◆ TASK STATEMENT ◆
Some lines in the listing may contain the word "packages". Say how many, with the number alone.

§ §

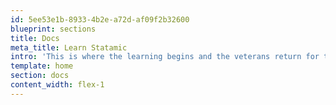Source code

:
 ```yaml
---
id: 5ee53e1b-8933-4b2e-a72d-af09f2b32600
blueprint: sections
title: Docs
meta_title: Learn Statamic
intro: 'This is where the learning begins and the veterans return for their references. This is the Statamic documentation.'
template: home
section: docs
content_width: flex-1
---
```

§ §

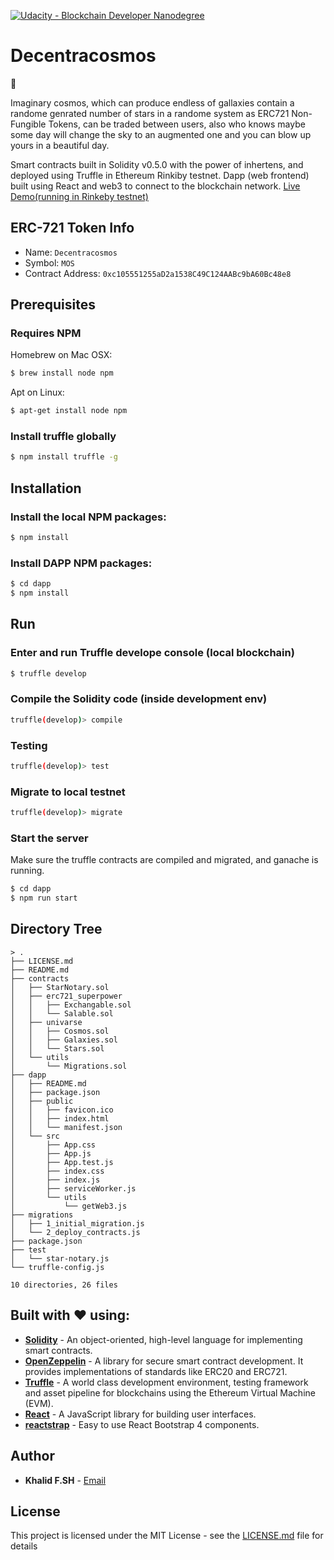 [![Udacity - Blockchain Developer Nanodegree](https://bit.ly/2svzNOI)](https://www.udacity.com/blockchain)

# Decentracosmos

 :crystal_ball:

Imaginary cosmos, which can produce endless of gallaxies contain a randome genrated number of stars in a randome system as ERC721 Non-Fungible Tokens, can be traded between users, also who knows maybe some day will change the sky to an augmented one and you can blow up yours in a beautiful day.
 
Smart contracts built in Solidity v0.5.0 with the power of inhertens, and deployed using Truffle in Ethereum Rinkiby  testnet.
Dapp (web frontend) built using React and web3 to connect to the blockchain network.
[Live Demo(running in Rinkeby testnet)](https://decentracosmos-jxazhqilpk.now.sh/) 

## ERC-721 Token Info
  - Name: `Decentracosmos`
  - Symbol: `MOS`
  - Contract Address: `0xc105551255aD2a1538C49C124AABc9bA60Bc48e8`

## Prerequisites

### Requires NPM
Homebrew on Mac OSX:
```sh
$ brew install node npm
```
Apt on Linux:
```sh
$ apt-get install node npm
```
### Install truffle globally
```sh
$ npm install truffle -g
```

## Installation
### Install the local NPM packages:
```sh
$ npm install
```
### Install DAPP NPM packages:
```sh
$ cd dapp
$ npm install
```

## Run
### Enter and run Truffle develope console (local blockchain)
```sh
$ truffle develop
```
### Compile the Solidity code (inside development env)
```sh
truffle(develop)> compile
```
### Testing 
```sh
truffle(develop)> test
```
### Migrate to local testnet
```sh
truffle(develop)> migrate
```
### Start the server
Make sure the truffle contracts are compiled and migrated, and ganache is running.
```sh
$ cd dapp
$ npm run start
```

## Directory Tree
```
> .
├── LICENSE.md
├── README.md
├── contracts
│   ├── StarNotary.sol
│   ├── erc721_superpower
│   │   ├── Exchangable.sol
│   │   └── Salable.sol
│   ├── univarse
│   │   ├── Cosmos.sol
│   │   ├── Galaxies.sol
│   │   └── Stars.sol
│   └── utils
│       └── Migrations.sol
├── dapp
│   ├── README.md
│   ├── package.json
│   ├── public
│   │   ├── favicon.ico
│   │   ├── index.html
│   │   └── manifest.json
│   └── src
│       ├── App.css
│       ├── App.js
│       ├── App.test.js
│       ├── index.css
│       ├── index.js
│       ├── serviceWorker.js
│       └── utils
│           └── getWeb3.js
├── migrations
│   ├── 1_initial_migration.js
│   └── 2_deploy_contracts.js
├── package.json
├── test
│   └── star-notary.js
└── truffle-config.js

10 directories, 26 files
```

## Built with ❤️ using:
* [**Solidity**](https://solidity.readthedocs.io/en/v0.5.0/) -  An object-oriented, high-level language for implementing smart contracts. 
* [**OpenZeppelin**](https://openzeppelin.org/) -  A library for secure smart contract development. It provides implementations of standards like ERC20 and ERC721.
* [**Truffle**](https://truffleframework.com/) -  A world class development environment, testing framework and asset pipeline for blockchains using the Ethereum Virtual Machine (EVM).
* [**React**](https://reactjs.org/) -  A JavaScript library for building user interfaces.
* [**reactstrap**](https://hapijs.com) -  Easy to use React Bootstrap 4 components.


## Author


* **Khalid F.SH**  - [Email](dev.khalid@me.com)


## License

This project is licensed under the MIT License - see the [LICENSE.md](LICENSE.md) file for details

§ §

◆ TASK RESULT ◆
2